The REST service was implemented as a Java web application with a custom in-house REST framework based upon Spring. The reason for this was partially historical – the project had started as a skunks work and was substantially developed by the time it was officially blessed. So considering the compressed delivery schedule and limited resources, we went ahead with what we had. In addition, I had reservations about the maturity of two prime candidate frameworks – restlet and Jersey.

Neither had self-evident easy support of Spring and that was a deal breaker in itself. Jersey at that time didn’t seem mature enough plus I have reservations about its exclusive use of annotations to define the REST contract. Mixing service-level declarative information with implementation Java code is not a good practice in my opinion even though it is popular in many circles today – the fad du jour syndrome. But that’s another topic.

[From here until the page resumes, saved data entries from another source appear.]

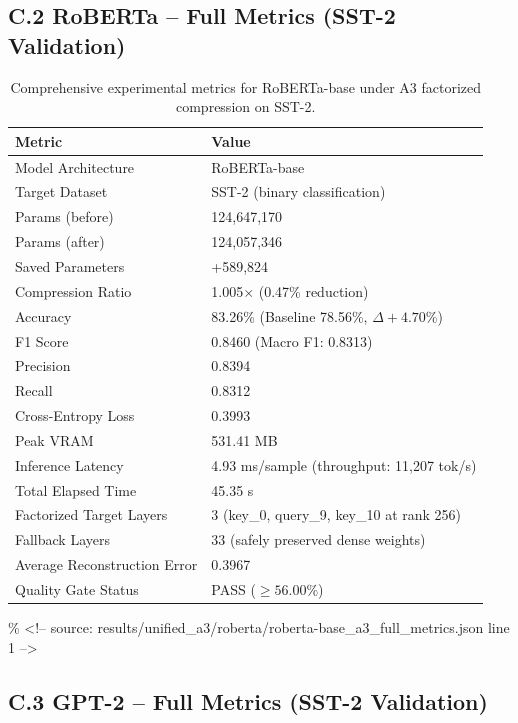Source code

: \subsection{C.2 RoBERTa -- Full Metrics (SST-2 Validation)}

\begin{table}[H]
\centering
\small
\begin{tabular}{ll}
\toprule
\textbf{Metric} & \textbf{Value} \\
\midrule
Model Architecture & RoBERTa-base \\
Target Dataset & SST-2 (binary classification) \\
Params (before) & 124,647,170 \\
Params (after) & 124,057,346 \\
Saved Parameters & +589,824 \\
Compression Ratio & 1.005$\times$ (0.47\% reduction) \\
Accuracy & 83.26\% (Baseline 78.56\%, $\Delta +4.70\%$) \\
F1 Score & 0.8460 (Macro F1: 0.8313) \\
Precision & 0.8394 \\
Recall & 0.8312 \\
Cross-Entropy Loss & 0.3993 \\
Peak VRAM & 531.41 MB \\
Inference Latency & 4.93 ms/sample (throughput: 11,207 tok/s) \\
Total Elapsed Time & 45.35 s \\
Factorized Target Layers & 3 (key\_0, query\_9, key\_10 at rank 256) \\
Fallback Layers & 33 (safely preserved dense weights) \\
Average Reconstruction Error & 0.3967 \\
Quality Gate Status & PASS ($\ge 56.00\%$) \\
\bottomrule
\end{tabular}
\caption{Comprehensive experimental metrics for RoBERTa-base under A3 factorized compression on SST-2.}
\label{tab:roberta_full_metrics}
\end{table}
\% \textless{}!-- source: results/unified\_a3/roberta/roberta-base\_a3\_full\_metrics.json line 1 --\textgreater{}

\subsection{C.3 GPT-2 -- Full Metrics (SST-2 Validation)}

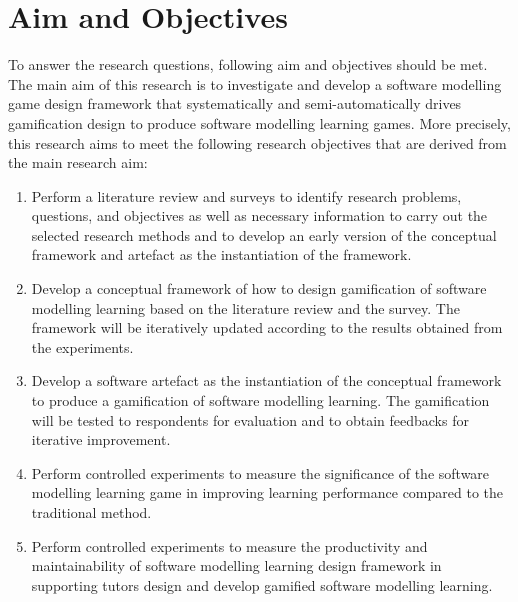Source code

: \documentclass[12pt, a4paper]{report}
\begin{document}
\section{Aim and Objectives}
To answer the research questions, following aim and objectives should be met. The main aim of this research is to investigate and develop a software modelling game design framework that systematically and semi-automatically drives gamification design to produce software modelling learning games. More precisely, this research aims to meet the following research objectives that are derived from the main research aim:

\begin{enumerate}
\item Perform a literature review and surveys to identify research problems, questions, and objectives as well as necessary information to carry out the selected research methods and to develop an early version of the conceptual framework and artefact as the instantiation of the framework. 
\item Develop a conceptual framework of how to design gamification of software modelling learning based on the literature review and the survey. The framework will be iteratively updated according to the results obtained from the experiments. 
\item Develop a software artefact as the instantiation of the conceptual framework to produce a gamification of software modelling learning. The gamification will be tested to respondents for evaluation and to obtain feedbacks for iterative improvement. 
\item Perform controlled experiments to measure the significance of the software modelling learning game in improving learning performance compared to the traditional method.
\item Perform controlled experiments to measure the productivity and maintainability of software modelling learning design framework in supporting tutors design and develop gamified software modelling learning. 
\end{enumerate}
\end{document}
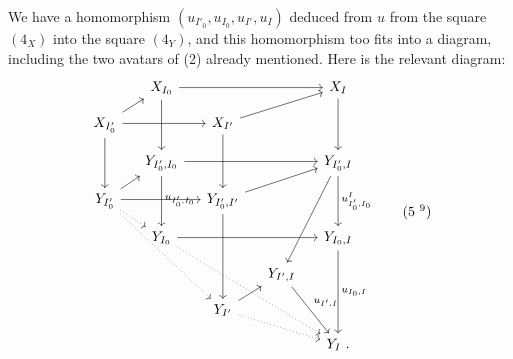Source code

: \documentclass[11pt]{article}
\newcommand{\printedpage}[1]{\marginpar{\footnotesize p.~#1}}
\newcommand{\msp}[1]{\marginpar{\footnotesize [#1]}}
\begin{document}
\msp{page 16}
We have a homomorphism $(u_{I'_0}, u_{I_0}, u_{I'}, u_I)$ deduced from $u$ from the square $(4_X)$ into the square $(4_Y)$, %
and this homomorphism too fits into a diagram, including the two avatars of (2) already mentioned. Here is the relevant diagram: %
\printedpage{10}
\[
\begin{tikzcd}[column sep=small, row sep=small]
 & X_{I_0} \arrow[rrr] \arrow[dd] & & & X_I \arrow[dd] \\
X_{I'_0} \arrow[ur] \arrow[rr] \arrow[dd] & & X_{I'} \arrow[urr] \arrow[dd] & & \\
 & Y_{I'_0,I_0} \arrow[rrr] \arrow[dd, "u_{I'_0,I_0}"] & & & Y_{I'_0,I} \arrow[dd, "u^I_{I'_0,I_0}"] \arrow[dddl] \\
Y_{I'_0} \arrow[ur] \arrow[rr] \arrow[dr, dotted] \arrow[dddrr, dotted] & & Y_{I'_0,I'} \arrow[urr] \arrow[ddd] & & \\
 & Y_{I_0} \arrow[rrr] \arrow[dddrrr, dotted] & & & Y_{I_0,I} \arrow[ddd, "u_{I_0,I}"] \\
 & & & Y_{I',I} \arrow[ddr, "u_{I',I}"] & \\
 & & Y_{I'} \arrow[ur] \arrow[drr, dotted] & & \\
 & & & & Y_I\ .
\end{tikzcd}
\tag*{(5~\footnotemark[9])}
\]
\end{document}
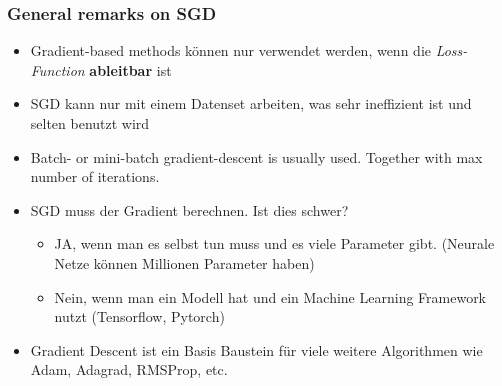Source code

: \subsubsection{General remarks on SGD}
\begin{itemize}
    \item Gradient-based methods können nur verwendet werden, wenn die \textit{Loss-Function} \textbf{ableitbar} ist
    \item SGD kann nur mit einem Datenset arbeiten, was sehr ineffizient ist und selten benutzt wird
    \item Batch- or mini-batch gradient-descent is usually used. Together with max number of iterations.
    \item SGD muss der Gradient berechnen. Ist dies schwer?
    \begin{itemize}
        \item JA, wenn man es selbst tun muss und es viele Parameter gibt. (Neurale Netze können Millionen Parameter haben)
        \item Nein, wenn man ein Modell hat und ein Machine Learning Framework nutzt (Tensorflow, Pytorch)
    \end{itemize}
    \item Gradient Descent ist ein Basis Baustein für viele weitere Algorithmen wie Adam, Adagrad, RMSProp, etc.
\end{itemize}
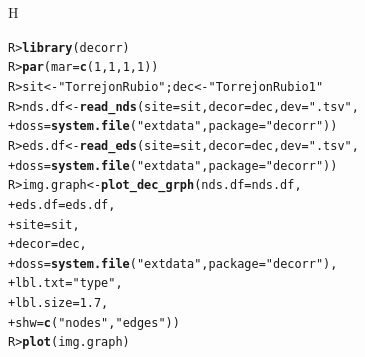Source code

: \documentclass[article]{jss}\usepackage[]{graphicx}\usepackage[]{color}
\makeatletter
\newcommand{\hlnum}[1]{\textcolor[rgb]{0.686,0.059,0.569}{#1}}%
\newcommand{\hlstr}[1]{\textcolor[rgb]{0.192,0.494,0.8}{#1}}%
\newcommand{\hlstd}[1]{\textcolor[rgb]{0.345,0.345,0.345}{#1}}%
\newcommand{\hlkwb}[1]{\textcolor[rgb]{0.69,0.353,0.396}{#1}}%
\newcommand{\hlkwc}[1]{\textcolor[rgb]{0.333,0.667,0.333}{#1}}%
\newcommand{\hlkwd}[1]{\textcolor[rgb]{0.737,0.353,0.396}{\textbf{#1}}}%
\newenvironment{kframe}{%
 \def\at@end@of@kframe{}%
 \ifinner\ifhmode%
  \def\at@end@of@kframe{\end{minipage}}%
  \begin{minipage}{\columnwidth}%
 \fi\fi%
 \def\FrameCommand##1{\hskip\@totalleftmargin \hskip-\fboxsep
 \colorbox{shadecolor}{##1}\hskip-\fboxsep
     \hskip-\linewidth \hskip-\@totalleftmargin \hskip\columnwidth}%
 \MakeFramed {\advance\hsize-\width
   \@totalleftmargin\z@ \linewidth\hsize
   \@setminipage}}%
 {\par\unskip\endMakeFramed%
 \at@end@of@kframe}
\newenvironment{knitrout}{}{} %
\makeatother
\begin{document}
\begin{figure}{H}
\centering
\begin{knitrout}
\color{fgcolor}\begin{kframe}
\begin{alltt}
\hlstd{R> }\hlkwd{library}\hlstd{(decorr)}
\hlstd{R> }\hlkwd{par}\hlstd{(}\hlkwc{mar}\hlstd{=}\hlkwd{c}\hlstd{(}\hlnum{1}\hlstd{,}\hlnum{1}\hlstd{,}\hlnum{1}\hlstd{,}\hlnum{1}\hlstd{) )}
\hlstd{R> }\hlstd{sit} \hlkwb{<-} \hlstr{"Torrejon Rubio"} \hlstd{; dec} \hlkwb{<-} \hlstr{"Torrejon Rubio 1"}
\hlstd{R> }\hlstd{nds.df} \hlkwb{<-} \hlkwd{read_nds}\hlstd{(}\hlkwc{site} \hlstd{= sit,} \hlkwc{decor} \hlstd{= dec,} \hlkwc{dev} \hlstd{=} \hlstr{".tsv"}\hlstd{,}
\hlstd{+ }                   \hlkwc{doss} \hlstd{=} \hlkwd{system.file}\hlstd{(}\hlstr{"extdata"}\hlstd{,} \hlkwc{package} \hlstd{=} \hlstr{"decorr"}\hlstd{))}
\hlstd{R> }\hlstd{eds.df} \hlkwb{<-} \hlkwd{read_eds}\hlstd{(}\hlkwc{site} \hlstd{= sit,} \hlkwc{decor} \hlstd{= dec,} \hlkwc{dev} \hlstd{=} \hlstr{".tsv"}\hlstd{,}
\hlstd{+ }                   \hlkwc{doss} \hlstd{=} \hlkwd{system.file}\hlstd{(}\hlstr{"extdata"}\hlstd{,} \hlkwc{package} \hlstd{=} \hlstr{"decorr"}\hlstd{))}
\hlstd{R> }\hlstd{img.graph} \hlkwb{<-} \hlkwd{plot_dec_grph}\hlstd{(}\hlkwc{nds.df} \hlstd{= nds.df,}
\hlstd{+ }                           \hlkwc{eds.df} \hlstd{= eds.df,}
\hlstd{+ }                           \hlkwc{site} \hlstd{= sit,}
\hlstd{+ }                           \hlkwc{decor} \hlstd{= dec,}
\hlstd{+ }                           \hlkwc{doss} \hlstd{=} \hlkwd{system.file}\hlstd{(}\hlstr{"extdata"}\hlstd{,} \hlkwc{package} \hlstd{=} \hlstr{"decorr"}\hlstd{),}
\hlstd{+ }                           \hlkwc{lbl.txt} \hlstd{=} \hlstr{"type"}\hlstd{,}
\hlstd{+ }                           \hlkwc{lbl.size}\hlstd{=}\hlnum{1.7}\hlstd{,}
\hlstd{+ }                           \hlkwc{shw} \hlstd{=} \hlkwd{c}\hlstd{(}\hlstr{"nodes"}\hlstd{,}\hlstr{"edges"}\hlstd{))}
\hlstd{R> }\hlkwd{plot}\hlstd{(img.graph)}
\end{alltt}
\end{kframe}

\end{knitrout}
\end{figure}
\end{document}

Furthermore our business requirements were relatively simple from the REST-ian perspective (no fancy matrix parameters or conneg) so the home-grown system was adequate.

Sidebar: I am pleasantly surprised with JPA’s well-thought out mechanism for over-riding annotations with XML descriptors. Too bad JAX-RS doesn’t provide a similar mechanism.

One thing I wished I had time to finish was a Spring namespace extension that defined a REST-ian DSL that could more succinctly capture REST declarative semantics. But time was short and darn – that Spring feature is quite complex. So many cool software toys – so little time.